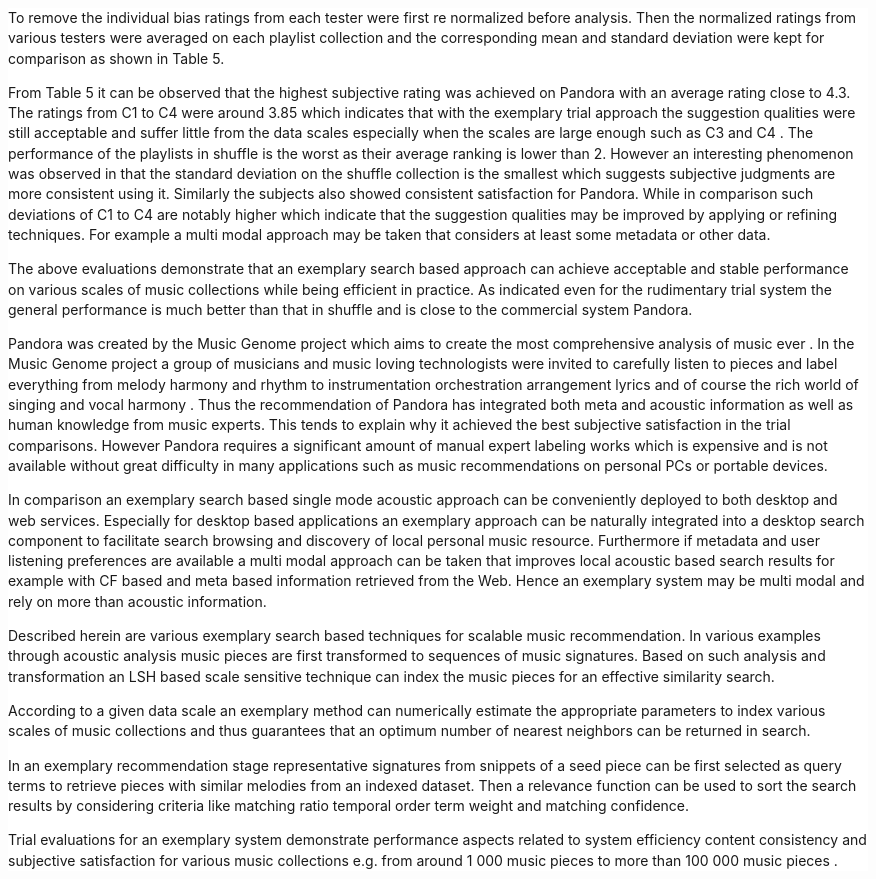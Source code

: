To remove the individual bias ratings from each tester were first re normalized before analysis. Then the normalized ratings from various testers were averaged on each playlist collection and the corresponding mean and standard deviation were kept for comparison as shown in Table 5.

From Table 5 it can be observed that the highest subjective rating was achieved on Pandora with an average rating close to 4.3. The ratings from C1 to C4 were around 3.85 which indicates that with the exemplary trial approach the suggestion qualities were still acceptable and suffer little from the data scales especially when the scales are large enough such as C3 and C4 . The performance of the playlists in shuffle is the worst as their average ranking is lower than 2. However an interesting phenomenon was observed in that the standard deviation on the shuffle collection is the smallest which suggests subjective judgments are more consistent using it. Similarly the subjects also showed consistent satisfaction for Pandora. While in comparison such deviations of C1 to C4 are notably higher which indicate that the suggestion qualities may be improved by applying or refining techniques. For example a multi modal approach may be taken that considers at least some metadata or other data.

The above evaluations demonstrate that an exemplary search based approach can achieve acceptable and stable performance on various scales of music collections while being efficient in practice. As indicated even for the rudimentary trial system the general performance is much better than that in shuffle and is close to the commercial system Pandora.

Pandora was created by the Music Genome project which aims to create the most comprehensive analysis of music ever . In the Music Genome project a group of musicians and music loving technologists were invited to carefully listen to pieces and label everything from melody harmony and rhythm to instrumentation orchestration arrangement lyrics and of course the rich world of singing and vocal harmony . Thus the recommendation of Pandora has integrated both meta and acoustic information as well as human knowledge from music experts. This tends to explain why it achieved the best subjective satisfaction in the trial comparisons. However Pandora requires a significant amount of manual expert labeling works which is expensive and is not available without great difficulty in many applications such as music recommendations on personal PCs or portable devices.

In comparison an exemplary search based single mode acoustic approach can be conveniently deployed to both desktop and web services. Especially for desktop based applications an exemplary approach can be naturally integrated into a desktop search component to facilitate search browsing and discovery of local personal music resource. Furthermore if metadata and user listening preferences are available a multi modal approach can be taken that improves local acoustic based search results for example with CF based and meta based information retrieved from the Web. Hence an exemplary system may be multi modal and rely on more than acoustic information.

Described herein are various exemplary search based techniques for scalable music recommendation. In various examples through acoustic analysis music pieces are first transformed to sequences of music signatures. Based on such analysis and transformation an LSH based scale sensitive technique can index the music pieces for an effective similarity search.

According to a given data scale an exemplary method can numerically estimate the appropriate parameters to index various scales of music collections and thus guarantees that an optimum number of nearest neighbors can be returned in search.

In an exemplary recommendation stage representative signatures from snippets of a seed piece can be first selected as query terms to retrieve pieces with similar melodies from an indexed dataset. Then a relevance function can be used to sort the search results by considering criteria like matching ratio temporal order term weight and matching confidence.

Trial evaluations for an exemplary system demonstrate performance aspects related to system efficiency content consistency and subjective satisfaction for various music collections e.g. from around 1 000 music pieces to more than 100 000 music pieces .
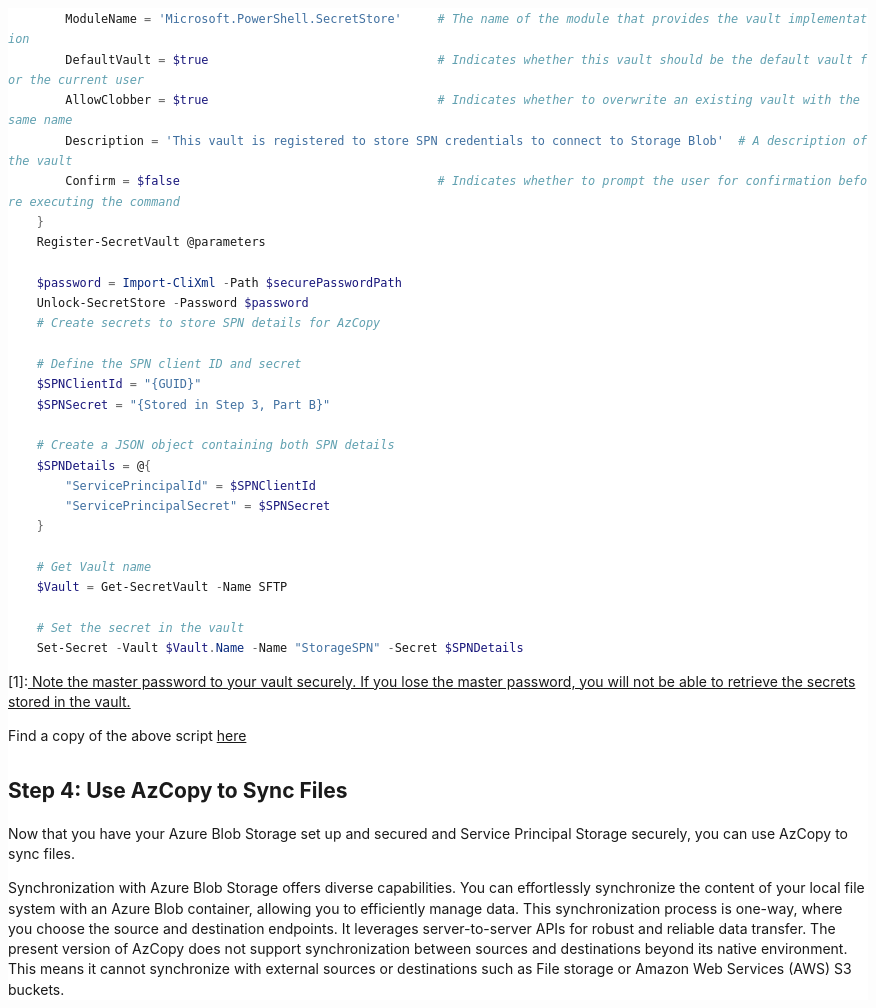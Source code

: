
 ```powershell
        ModuleName = 'Microsoft.PowerShell.SecretStore'     # The name of the module that provides the vault implementation
        DefaultVault = $true                                # Indicates whether this vault should be the default vault for the current user
        AllowClobber = $true                                # Indicates whether to overwrite an existing vault with the same name
        Description = 'This vault is registered to store SPN credentials to connect to Storage Blob'  # A description of the vault
        Confirm = $false                                    # Indicates whether to prompt the user for confirmation before executing the command
    }
    Register-SecretVault @parameters

    $password = Import-CliXml -Path $securePasswordPath
    Unlock-SecretStore -Password $password
    # Create secrets to store SPN details for AzCopy

    # Define the SPN client ID and secret
    $SPNClientId = "{GUID}"
    $SPNSecret = "{Stored in Step 3, Part B}"

    # Create a JSON object containing both SPN details
    $SPNDetails = @{
        "ServicePrincipalId" = $SPNClientId
        "ServicePrincipalSecret" = $SPNSecret
    }

    # Get Vault name
    $Vault = Get-SecretVault -Name SFTP

    # Set the secret in the vault
    Set-Secret -Vault $Vault.Name -Name "StorageSPN" -Secret $SPNDetails
```

[1]:<a href="#fn:1"> Note the master password to your vault securely. If you lose the master password, you will not be able to retrieve the secrets stored in the vault.</a>

Find a copy of the above script [here](./azcopy-sync-scripts/secrets.ps1)

## Step 4: Use AzCopy to Sync Files

Now that you have your Azure Blob Storage set up and secured and Service Principal Storage securely, you can use AzCopy to sync files.

Synchronization with Azure Blob Storage offers diverse capabilities. You can effortlessly synchronize the content of your local file system with an Azure Blob container, allowing you to efficiently manage data. This synchronization process is one-way, where you choose the source and destination endpoints. It leverages server-to-server APIs for robust and reliable data transfer. The present version of AzCopy does not support synchronization between sources and destinations beyond its native environment. This means it cannot synchronize with external sources or destinations such as File storage or Amazon Web Services (AWS) S3 buckets.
■ ■ ■
Your task »
Because the pictures are not wanted, retype only the text of every record, exactly as given.

Your solution »
Source code

:To remove the individual bias ratings from each tester were first re normalized before analysis. Then the normalized ratings from various testers were averaged on each playlist collection and the corresponding mean and standard deviation were kept for comparison as shown in Table 5.

From Table 5 it can be observed that the highest subjective rating was achieved on Pandora with an average rating close to 4.3. The ratings from C1 to C4 were around 3.85 which indicates that with the exemplary trial approach the suggestion qualities were still acceptable and suffer little from the data scales especially when the scales are large enough such as C3 and C4 . The performance of the playlists in shuffle is the worst as their average ranking is lower than 2. However an interesting phenomenon was observed in that the standard deviation on the shuffle collection is the smallest which suggests subjective judgments are more consistent using it. Similarly the subjects also showed consistent satisfaction for Pandora. While in comparison such deviations of C1 to C4 are notably higher which indicate that the suggestion qualities may be improved by applying or refining techniques. For example a multi modal approach may be taken that considers at least some metadata or other data.

The above evaluations demonstrate that an exemplary search based approach can achieve acceptable and stable performance on various scales of music collections while being efficient in practice. As indicated even for the rudimentary trial system the general performance is much better than that in shuffle and is close to the commercial system Pandora.

Pandora was created by the Music Genome project which aims to create the most comprehensive analysis of music ever . In the Music Genome project a group of musicians and music loving technologists were invited to carefully listen to pieces and label everything from melody harmony and rhythm to instrumentation orchestration arrangement lyrics and of course the rich world of singing and vocal harmony . Thus the recommendation of Pandora has integrated both meta and acoustic information as well as human knowledge from music experts. This tends to explain why it achieved the best subjective satisfaction in the trial comparisons. However Pandora requires a significant amount of manual expert labeling works which is expensive and is not available without great difficulty in many applications such as music recommendations on personal PCs or portable devices.

In comparison an exemplary search based single mode acoustic approach can be conveniently deployed to both desktop and web services. Especially for desktop based applications an exemplary approach can be naturally integrated into a desktop search component to facilitate search browsing and discovery of local personal music resource. Furthermore if metadata and user listening preferences are available a multi modal approach can be taken that improves local acoustic based search results for example with CF based and meta based information retrieved from the Web. Hence an exemplary system may be multi modal and rely on more than acoustic information.

Described herein are various exemplary search based techniques for scalable music recommendation. In various examples through acoustic analysis music pieces are first transformed to sequences of music signatures. Based on such analysis and transformation an LSH based scale sensitive technique can index the music pieces for an effective similarity search.

According to a given data scale an exemplary method can numerically estimate the appropriate parameters to index various scales of music collections and thus guarantees that an optimum number of nearest neighbors can be returned in search.

In an exemplary recommendation stage representative signatures from snippets of a seed piece can be first selected as query terms to retrieve pieces with similar melodies from an indexed dataset. Then a relevance function can be used to sort the search results by considering criteria like matching ratio temporal order term weight and matching confidence.

Trial evaluations for an exemplary system demonstrate performance aspects related to system efficiency content consistency and subjective satisfaction for various music collections e.g. from around 1 000 music pieces to more than 100 000 music pieces .
Source code

:
 ```powershell
        ModuleName = 'Microsoft.PowerShell.SecretStore'     # The name of the module that provides the vault implementation
        DefaultVault = $true                                # Indicates whether this vault should be the default vault for the current user
        AllowClobber = $true                                # Indicates whether to overwrite an existing vault with the same name
        Description = 'This vault is registered to store SPN credentials to connect to Storage Blob'  # A description of the vault
        Confirm = $false                                    # Indicates whether to prompt the user for confirmation before executing the command
    }
    Register-SecretVault @parameters

    $password = Import-CliXml -Path $securePasswordPath
    Unlock-SecretStore -Password $password
    # Create secrets to store SPN details for AzCopy

    # Define the SPN client ID and secret
    $SPNClientId = "{GUID}"
    $SPNSecret = "{Stored in Step 3, Part B}"

    # Create a JSON object containing both SPN details
    $SPNDetails = @{
        "ServicePrincipalId" = $SPNClientId
        "ServicePrincipalSecret" = $SPNSecret
    }

    # Get Vault name
    $Vault = Get-SecretVault -Name SFTP

    # Set the secret in the vault
    Set-Secret -Vault $Vault.Name -Name "StorageSPN" -Secret $SPNDetails
```

[1]:<a href="#fn:1"> Note the master password to your vault securely. If you lose the master password, you will not be able to retrieve the secrets stored in the vault.</a>

Find a copy of the above script [here](./azcopy-sync-scripts/secrets.ps1)

## Step 4: Use AzCopy to Sync Files

Now that you have your Azure Blob Storage set up and secured and Service Principal Storage securely, you can use AzCopy to sync files.

Synchronization with Azure Blob Storage offers diverse capabilities. You can effortlessly synchronize the content of your local file system with an Azure Blob container, allowing you to efficiently manage data. This synchronization process is one-way, where you choose the source and destination endpoints. It leverages server-to-server APIs for robust and reliable data transfer. The present version of AzCopy does not support synchronization between sources and destinations beyond its native environment. This means it cannot synchronize with external sources or destinations such as File storage or Amazon Web Services (AWS) S3 buckets.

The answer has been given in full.